**WHAT YOU SHOULD DO**
Find the lines holding the string "that" in the data, then copy all of them.

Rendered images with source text
....................

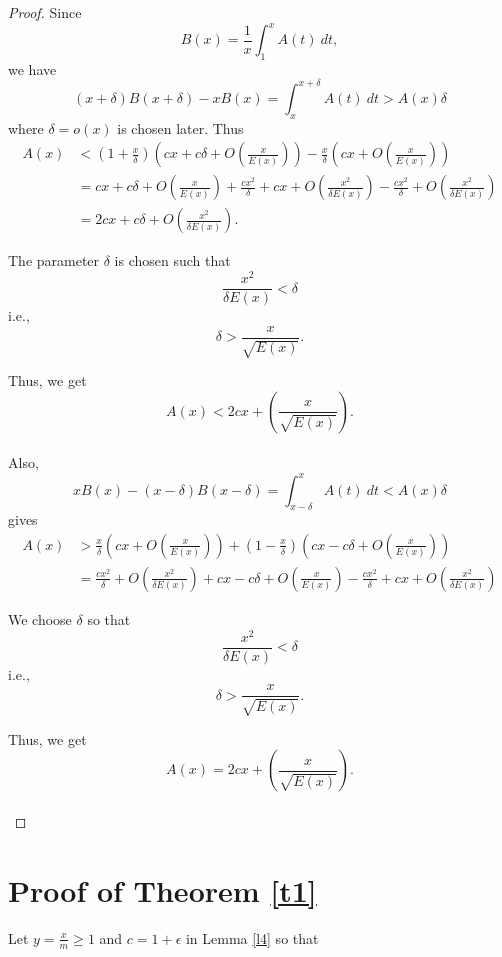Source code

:\documentclass[sn-mathphys,Numbered]{sn-jnl}
\theoremstyle{thmstyleone}%
\theoremstyle{thmstyletwo}%
\theoremstyle{thmstylethree}%
\begin{document}
\begin{proof}
Since
$$ B(x) = \frac{1}{x} \int_1^x A(t) \ dt ,$$
we have
$$ (x+\delta)B(x+\delta) -xB(x) = \int_x^{x+\delta} A(t) \ dt >A(x) \delta $$
where $\delta=o(x)$ is chosen later. 
Thus
\begin{align*}
A(x) &< \left( 1+\frac{x}{\delta} \right) \left( cx +c\delta + O \left( \frac{x}{E(x)} \right) \right) -\frac{x}{\delta} \left( cx + O \left( \frac{x}{E(x)} \right) \right)\\
&= cx + c\delta + O \left( \frac{x}{E(x)} \right) + \frac{cx^2}{\delta} +cx + O \left( \frac{x^2}{\delta E(x)} \right) -\frac{cx^2}{\delta} + O \left( \frac{x^2}{\delta E(x)} \right) \\
&= 2cx + c\delta + O \left( \frac{x^2}{\delta E(x)} \right).
\end{align*}

The parameter $\delta$ is chosen such that 
$$ \frac{x^2}{\delta E(x)} < \delta $$
i.e.,
$$ \delta > \frac{x}{\sqrt{E(x)}}. $$

Thus, we get
$$ A(x) < 2cx + \left( \frac{x}{\sqrt{E(x)}} \right). $$ \\

Also,
$$ xB(x) - (x-\delta)B(x-\delta) = \int_{x-\delta}^x A(t) \ dt < A(x) \delta $$
gives
\begin{align*}
A(x) &> \frac{x}{\delta} \left( cx + O \left( \frac{x}{E(x)} \right) \right) + \left( 1- \frac{x}{\delta} \right) \left( cx -c\delta + O \left( \frac{x}{E(x)} \right) \right)  \\
&= \frac{cx^2}{\delta} + O \left( \frac{x^2}{\delta E(x)} \right) +cx -c\delta + O \left( \frac{x}{E(x)} \right) -\frac{cx^2}{\delta} +cx + O \left( \frac{x^2}{\delta E(x)} \right) 
\end{align*}

We choose $\delta$ so that 
$$ \frac{x^2}{\delta E(x)} < \delta $$
i.e.,
$$ \delta > \frac{x}{\sqrt{E(x)}}. $$

Thus, we get
$$ A(x) = 2cx + \left( \frac{x}{\sqrt{E(x)}} \right). $$ \\

\end{proof}








\section{Proof of Theorem \ref{t1}}
\noindent
Let $y =\frac{x}{m} \geq 1$ and $c=1+\epsilon$ in Lemma \ref{l4} so that
\end{document}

....................

**SOLUTION**
The parameter $\delta$ is chosen such that 
We choose $\delta$ so that 
Let $y =\frac{x}{m} \geq 1$ and $c=1+\epsilon$ in Lemma \ref{l4} so that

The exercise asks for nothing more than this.